2023-08-18 Thread Galen Warren via user
Yes, exactly! And in addition to the base Statefun jars and the jar for the
Java SDK, it does an equivalent copy/register operation for each of the
other SDK libraries (Go, Python, Javascript) so that those libraries are
also available when building the playground examples.

One more question: In order to copy the various build artifacts into the
Docker containers, those artifacts need to be part of the Docker context.
With the playground being a separate project, that's slightly tricky to do,
as there is no guarantee (other than convention) about the relative paths
of *flink-statefun* and* flink-statefun-playground *in someone's local
filesystem. The way I've set this up locally is to copy the playground into
the* flink-statefun* project -- i.e. to *flink-statefun*/playground -- such
that I can set the Docker context to the root folder of *flink-statefun*
and then have access to any local code and/or build artifacts.

I'm wondering if there might be any appetite for making that move
permanent, i.e. moving the playground to *flink-statefun*/playground and
deprecating the standalone playground project. In addition to making the
problem of building with unreleased artifacts a bit simpler to solve, it
would also simplify the process of releasing a new Statefun version, since
the entire process could be handled with a single PR and associated
build/deploy tasks. In other words, a single PR could both update and
deploy the Statefun package and the playground code and images.

As it stands, at least two PRs would be required for each Statefun version
update -- one for *flink-statefun* and one for *flink-statefun-playground*.

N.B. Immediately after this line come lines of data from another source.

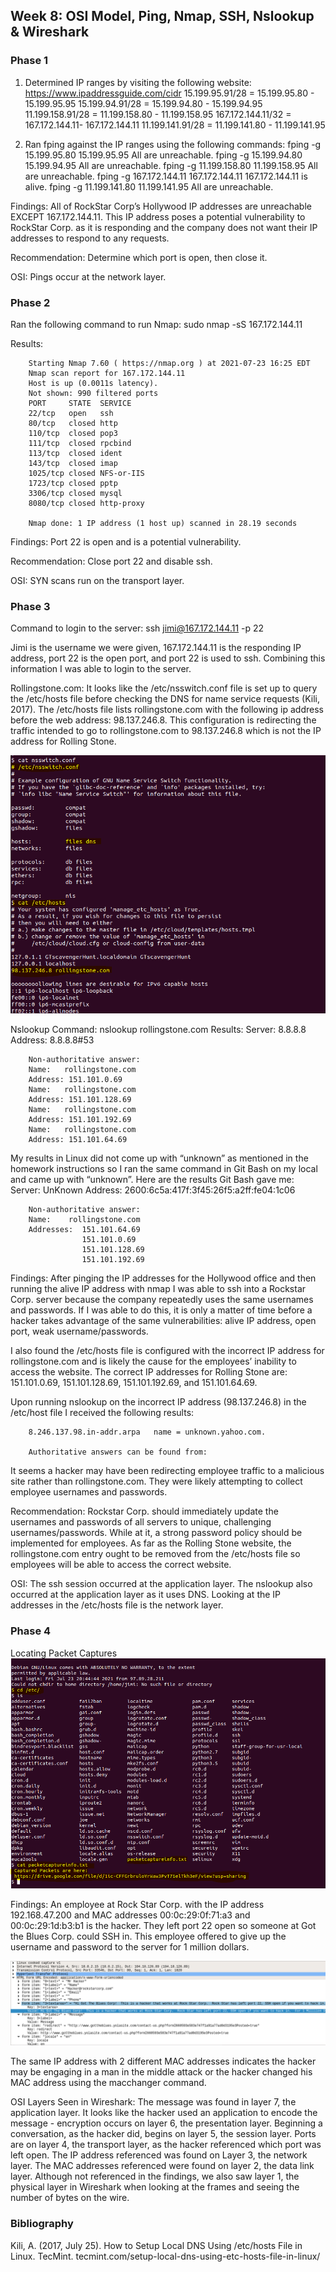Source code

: ## Week 8: OSI Model, Ping, Nmap, SSH, Nslookup & Wireshark

### Phase 1

1. Determined IP ranges by visiting the following website: https://www.ipaddressguide.com/cidr
        15.199.95.91/28 = 15.199.95.80 - 15.199.95.95
        15.199.94.91/28 = 15.199.94.80 - 15.199.94.95
        11.199.158.91/28 = 11.199.158.80 - 11.199.158.95
        167.172.144.11/32 = 167.172.144.11- 167.172.144.11
        11.199.141.91/28 = 11.199.141.80 - 11.199.141.95

2. Ran fping against the IP ranges using the following commands:
        fping -g  15.199.95.80 15.199.95.95
        All are unreachable.
        fping -g 15.199.94.80 15.199.94.95
        All are unreachable.
        fping -g 11.199.158.80 11.199.158.95
        All are unreachable.
        fping -g 167.172.144.11 167.172.144.11
        167.172.144.11 is alive.
        fping -g 11.199.141.80 11.199.141.95
        All are unreachable.

Findings: All of RockStar Corp’s Hollywood IP addresses are unreachable EXCEPT 167.172.144.11.  This IP address poses a potential vulnerability to RockStar Corp. as it is responding and the company does not want their IP addresses to respond to any requests.

Recommendation: Determine which port is open, then close it.

OSI: Pings occur at the network layer.

### Phase 2

Ran the following command to run Nmap: sudo nmap -sS 167.172.144.11

Results:


        Starting Nmap 7.60 ( https://nmap.org ) at 2021-07-23 16:25 EDT
        Nmap scan report for 167.172.144.11
        Host is up (0.0011s latency).
        Not shown: 990 filtered ports
        PORT     STATE  SERVICE
        22/tcp   open   ssh
        80/tcp   closed http
        110/tcp  closed pop3
        111/tcp  closed rpcbind
        113/tcp  closed ident
        143/tcp  closed imap
        1025/tcp closed NFS-or-IIS
        1723/tcp closed pptp
        3306/tcp closed mysql
        8080/tcp closed http-proxy

        Nmap done: 1 IP address (1 host up) scanned in 28.19 seconds


Findings: Port 22 is open and is a potential vulnerability.

Recommendation: Close port 22 and disable ssh.

OSI: SYN scans run on the transport layer.


### Phase 3

Command to login to the server: ssh jimi@167.172.144.11 -p 22

Jimi is the username we were given, 167.172.144.11 is the responding IP address, port 22 is the open port, and port 22 is used to ssh.  Combining this information I was able to login to the server.

Rollingstone.com:  It looks like the /etc/nsswitch.conf file is set up to query the /etc/hosts file before checking the DNS for name service requests (Kili, 2017).  The /etc/hosts file lists rollingstone.com with the following ip address before the web address: 98.137.246.8.  This configuration is redirecting the traffic intended to go to rollingstone.com to 98.137.246.8 which is not the IP address for Rolling Stone.

![etc](Images/Week_8/etc.png)

Nslookup Command: nslookup rollingstone.com
 Results:
        Server:		8.8.8.8
        Address:	8.8.8.8#53

        Non-authoritative answer:
        Name:	rollingstone.com
        Address: 151.101.0.69
        Name:	rollingstone.com
        Address: 151.101.128.69
        Name:	rollingstone.com
        Address: 151.101.192.69
        Name:	rollingstone.com
        Address: 151.101.64.69

My results in Linux did not come up with “unknown” as mentioned in the homework instructions so I ran the same command in Git Bash on my local and came up with “unknown”.  Here are the results Git Bash gave me:
  		  Server:  UnKnown
        Address:  2600:6c5a:417f:3f45:26f5:a2ff:fe04:1c06

        Non-authoritative answer:
        Name:    rollingstone.com
        Addresses:  151.101.64.69
                    151.101.0.69
                    151.101.128.69
                    151.101.192.69
Findings: After pinging the IP addresses for the Hollywood office and then running the alive IP address with nmap I was able to ssh into a Rockstar Corp. server because the company repeatedly uses the same usernames and passwords.  If I was able to do this, it is only a matter of time before a hacker takes advantage of the same vulnerabilities: alive IP address, open port, weak username/passwords.

I also found the /etc/hosts file is configured with the incorrect IP address for rollingstone.com and is likely the cause for the employees’ inability to access the website.  The correct IP addresses for Rolling Stone are: 151.101.0.69, 151.101.128.69, 151.101.192.69, and 151.101.64.69.

Upon running nslookup on the incorrect IP address (98.137.246.8) in the /etc/host file I received the following results:

        8.246.137.98.in-addr.arpa	name = unknown.yahoo.com.

        Authoritative answers can be found from:

It seems a hacker may have been redirecting employee traffic to a malicious site rather than rollingstone.com.  They were likely attempting to collect employee usernames and passwords.

Recommendation: Rockstar Corp. should immediately update the usernames and passwords of all servers to unique, challenging usernames/passwords.  While at it, a strong password policy should be implemented for employees. As far as the Rolling Stone website, the rollingstone.com entry ought to be removed from the /etc/hosts file so employees will be able to access the correct website.

OSI: The ssh session occurred at the application layer.  The nslookup also occurred at the application layer as it uses DNS.  Looking at the IP addresses in the /etc/hosts file is the network layer.

### Phase 4

Locating Packet Captures
![locating_packet_captures](Images/Week_8/locating_packet_captures.png)

Findings:  An employee at Rock Star Corp. with the IP address 192.168.47.200 and MAC addresses 00:0c:29:0f:71:a3 and 00:0c:29:1d:b3:b1 is the hacker.  They left port 22 open so someone at Got the Blues Corp. could SSH in.  This employee offered to give up the username and password to the server for 1 million dollars.

![Wireshark](Images/Week_8/Wireshark.png)

The same IP address with 2 different MAC addresses indicates the hacker may be engaging in a man in the middle attack or the hacker changed his MAC address using the macchanger command.

OSI Layers Seen in Wireshark: The message was found in layer 7, the application layer. It looks like the hacker used an application to encode the message - encryption occurs on layer 6, the presentation layer. Beginning a conversation, as the hacker did, begins on layer 5, the session layer.  Ports are on layer 4, the transport layer, as the hacker referenced which port was left open. The IP address referenced was found on Layer 3, the network layer.  The MAC addresses referenced were found on layer 2, the data link layer.
Although not referenced in the findings, we also saw layer 1, the physical layer in Wireshark when looking at the frames and seeing the number of bytes on the wire.

### Bibliography
Kili, A. (2017, July 25). How to Setup Local DNS Using /etc/hosts File in Linux. TecMint. tecmint.com/setup-local-dns-using-etc-hosts-file-in-linux/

Anyway, just an idea. Maybe there's an important reason for these projects
to remain separate. If we do want to keep the playground project where it
is, I could solve the copying problem by requiring the two projects to be
siblings in the file system and by pre-copying the local build artifacts
into a location accessible by the existing Docker contexts. This would
still leave us with the need to have two PRs and releases instead of one,
though.

Thanks for your help!


On Fri, Aug 18, 2023 at 2:45 PM Tzu-Li (Gordon) Tai 
wrote:

> Hi Galen,
>
> > locally built code is copied into the build containers
> so that it can be accessed during the build.
>
> That's exactly what we had been doing for release testing, yes. Sorry I
> missed that detail in my previous response.
>
> And yes, that sounds like a reasonable approach. If I understand you
> correctly, the workflow would become this:
>
>1. Build the StateFun repo locally to install the snapshot artifact
>jars + have a local base StateFun image.
>2. Run the playground in "local" mode, so that it uses the local base
>StateFun image + builds the playground code using copied artifact jars
>(instead of pulling from Maven).
>
> That looks good to me!
>
> Thanks,
> Gordon
>
> On Fri, Aug 18, 2023 at 11:33 AM Galen Warren
>  wrote:
>
> > Thanks.
> >
> > If you were to build a local image, as you suggest, how do you access
> that
> > image when building the playground images? All the compilation of
> > playground code happens inside containers, so local images on the host
> > aren't available in those containers. Unless I'm missing something?
> >
> > I've slightly reworked things such that the playground images can be run
> in
> > one of two modes -- the default mode, which works like before, and a
> > "local" mode where locally built code is copied into the build containers
> > so that it can be accessed during the build. It works fine, you just have
> > to define a couple of environment variables when running docker-compose
> to
> > specify default vs. local mode and what versions of Flink and Statefun
> > should be referenced, and then you can build a run the local examples
> > without any additional steps. Does that sound like a reasonable approach?
> >
> >
> > On Fri, Aug 18, 2023 at 2:17 PM Tzu-Li (Gordon) Tai  >
> > wrote:
> >
> > > Hi Galen,
> > >
> > > > Gordon, is there a trick to running the sample code in
> > > flink-statefun-playground against yet-unreleased code that I'm missing?
> > >
> > > You'd have to locally build an image from the release branch, with a
> > > temporary image version tag. Then, in the flink-statefun-playground,
> > change
> > > the image versions in the docker-compose files to use that locally
> built
> > > image. IIRC, that's what we have been doing in the past. Admittedly,
> it's
> > > pretty manual - I don't think the CI manages this workflow.
> > >
> > > Thanks,
> > > Gordon
> > >
> > > On Mon, Aug 14, 2023 at 10:42 AM Galen Warren  >
> > > wrote:
> > >
> > > > I created a pull request for this: [FLINK-31619] Upgrade Stateful
> > > > Functions to Flink 1.16.1 by galenwarren · Pull Request #331 ·
> > > > apache/flink-statefun (github.com)
> > > > .
> > > >
> > > > JIRA is here: [FLINK-31619] Upgrade Stateful Functions to Flink
> 1.16.1
> > -

Re: [DISCUSS] Status of Statefun Project

2023-08-18 Thread Tzu-Li (Gordon) Tai
Hi Galen,

> locally built code is copied into the build containers
so that it can be accessed during the build.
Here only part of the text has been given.